Source data ->
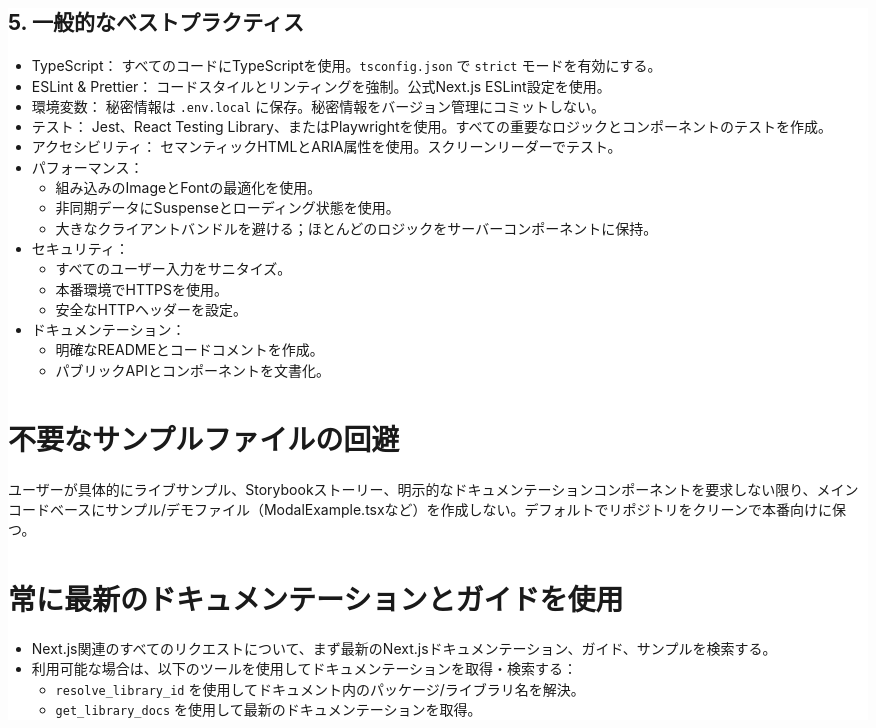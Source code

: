 ## 5. 一般的なベストプラクティス

- TypeScript： すべてのコードにTypeScriptを使用。`tsconfig.json` で `strict` モードを有効にする。
- ESLint & Prettier： コードスタイルとリンティングを強制。公式Next.js ESLint設定を使用。
- 環境変数： 秘密情報は `.env.local` に保存。秘密情報をバージョン管理にコミットしない。
- テスト： Jest、React Testing Library、またはPlaywrightを使用。すべての重要なロジックとコンポーネントのテストを作成。
- アクセシビリティ： セマンティックHTMLとARIA属性を使用。スクリーンリーダーでテスト。
- パフォーマンス：
  - 組み込みのImageとFontの最適化を使用。
  - 非同期データにSuspenseとローディング状態を使用。
  - 大きなクライアントバンドルを避ける；ほとんどのロジックをサーバーコンポーネントに保持。
- セキュリティ：
  - すべてのユーザー入力をサニタイズ。
  - 本番環境でHTTPSを使用。
  - 安全なHTTPヘッダーを設定。
- ドキュメンテーション：
  - 明確なREADMEとコードコメントを作成。
  - パブリックAPIとコンポーネントを文書化。

# 不要なサンプルファイルの回避

ユーザーが具体的にライブサンプル、Storybookストーリー、明示的なドキュメンテーションコンポーネントを要求しない限り、メインコードベースにサンプル/デモファイル（ModalExample.tsxなど）を作成しない。デフォルトでリポジトリをクリーンで本番向けに保つ。

# 常に最新のドキュメンテーションとガイドを使用

- Next.js関連のすべてのリクエストについて、まず最新のNext.jsドキュメンテーション、ガイド、サンプルを検索する。
- 利用可能な場合は、以下のツールを使用してドキュメンテーションを取得・検索する：
  - `resolve_library_id` を使用してドキュメント内のパッケージ/ライブラリ名を解決。
  - `get_library_docs` を使用して最新のドキュメンテーションを取得。
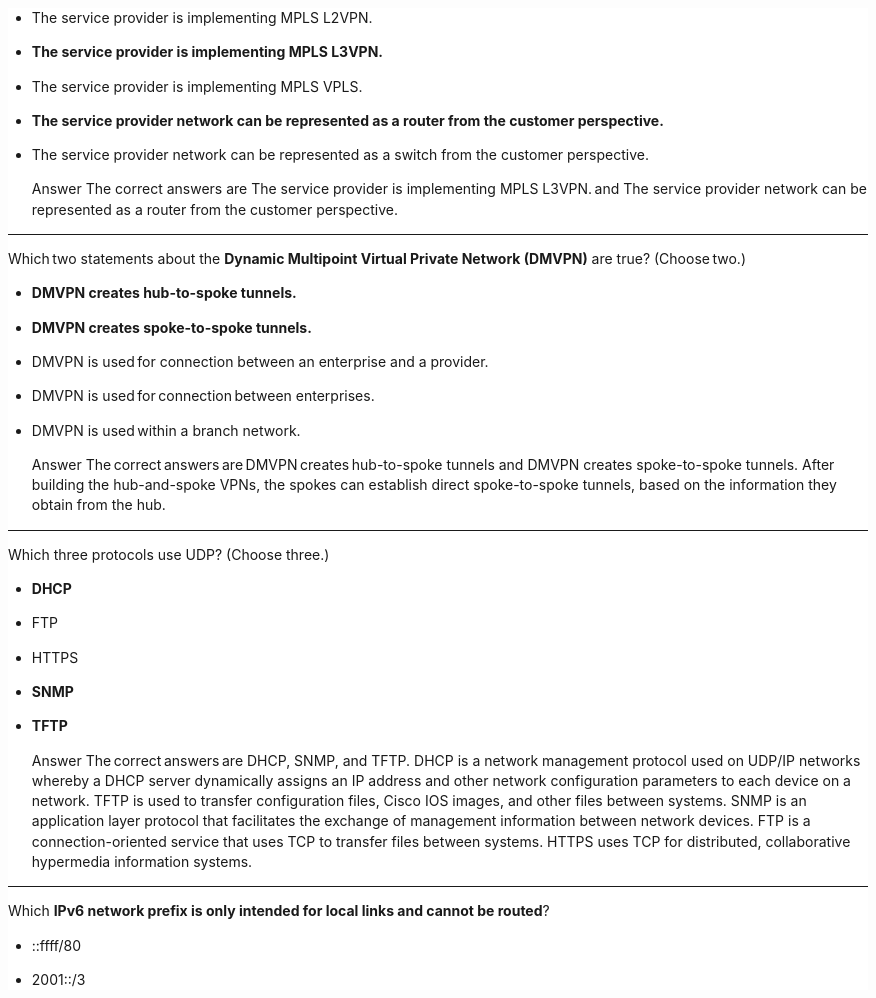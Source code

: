 * The service provider is implementing MPLS L2VPN.

* **The service provider is implementing MPLS L3VPN.**

* The service provider is implementing MPLS VPLS.

* **The service provider network can be represented as a router from the customer perspective.**

* The service provider network can be represented as a switch from the customer perspective.

	Answer
	The correct answers are The service provider is implementing MPLS L3VPN. and The service provider network can be represented as a router from the customer perspective.
--------
Which two statements about the **Dynamic Multipoint Virtual Private Network (DMVPN)** are true? (Choose two.)

* **DMVPN creates hub-to-spoke tunnels.**

* **DMVPN creates spoke-to-spoke tunnels.**

* DMVPN is used for connection between an enterprise and a provider.

* DMVPN is used for connection between enterprises.

* DMVPN is used within a branch network.

	Answer
	The correct answers are DMVPN creates hub-to-spoke tunnels and DMVPN creates spoke-to-spoke tunnels. After building the hub-and-spoke VPNs, the spokes can establish direct spoke-to-spoke tunnels, based on the information they obtain from the hub.
--------
Which three protocols use UDP? (Choose three.)

* **DHCP**

* FTP

* HTTPS

* **SNMP**

* **TFTP**

	Answer
	The correct answers are DHCP, SNMP, and TFTP. DHCP is a network management protocol used on UDP/IP networks whereby a DHCP server dynamically assigns an IP address and other network configuration parameters to each device on a network. TFTP is used to transfer configuration files, Cisco IOS images, and other files between systems. SNMP is an application layer protocol that facilitates the exchange of management information between network devices. FTP is a connection-oriented service that uses TCP to transfer files between systems. HTTPS uses TCP for distributed, collaborative hypermedia information systems.
--------
Which **IPv6 network prefix is only intended for local links and cannot be routed**?

* ::ffff/80

* 2001::/3
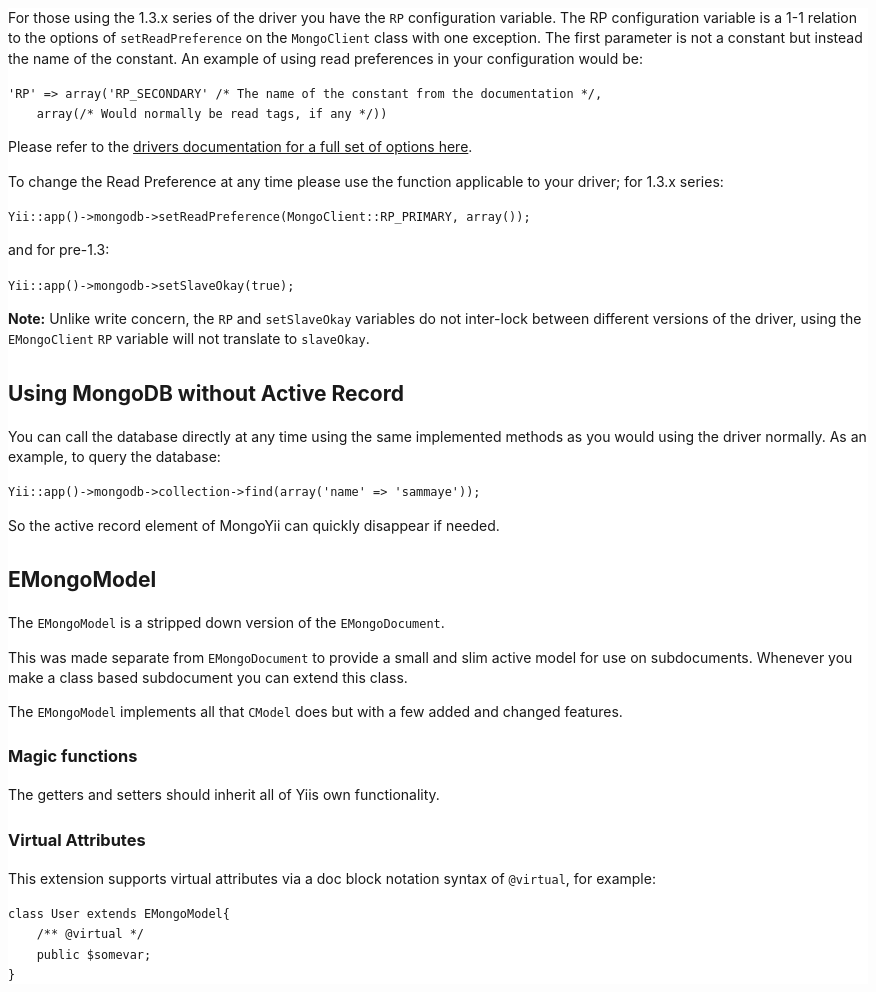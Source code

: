 For those using the 1.3.x series of the driver you have the `RP` configuration variable. The RP configuration variable is a 1-1 relation to the options of `setReadPreference`
on the `MongoClient` class with one exception. The first parameter is not a constant but instead the name of the constant. An example of using read preferences in your configuration
would be:

	'RP' => array('RP_SECONDARY' /* The name of the constant from the documentation */,
		array(/* Would normally be read tags, if any */))

Please refer to the [drivers documentation for a full set of options here](http://php.net/manual/en/mongo.readpreferences.php).

To change the Read Preference at any time please use the function applicable to your driver; for 1.3.x series:

	Yii::app()->mongodb->setReadPreference(MongoClient::RP_PRIMARY, array());

and for pre-1.3:

	Yii::app()->mongodb->setSlaveOkay(true);

**Note:** Unlike write concern, the `RP` and `setSlaveOkay` variables do not inter-lock between different versions of the driver, using the `EMongoClient` `RP` variable
will not translate to `slaveOkay`.

## Using MongoDB without Active Record

You can call the database directly at any time using the same implemented methods as you would using the driver normally. As an example, to query the database:

	Yii::app()->mongodb->collection->find(array('name' => 'sammaye'));

So the active record element of MongoYii can quickly disappear if needed.

## EMongoModel

The `EMongoModel` is a stripped down version of the `EMongoDocument`.

This was made separate from `EMongoDocument` to provide a small and slim active model for use on subdocuments. Whenever you make a class based subdocument you can extend this class.

The `EMongoModel` implements all that `CModel` does but with a few added and changed features.

### Magic functions

The getters and setters should inherit all of Yiis own functionality.

### Virtual Attributes

This extension supports virtual attributes via a doc block notation syntax of `@virtual`, for example:

	class User extends EMongoModel{
	    /** @virtual */
	    public $somevar;
	}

Work instruction -> Find each line of the data above that holds the word "your", then copy it.

Result below ->
on the `MongoClient` class with one exception. The first parameter is not a constant but instead the name of the constant. An example of using read preferences in your configuration
To change the Read Preference at any time please use the function applicable to your driver; for 1.3.x series:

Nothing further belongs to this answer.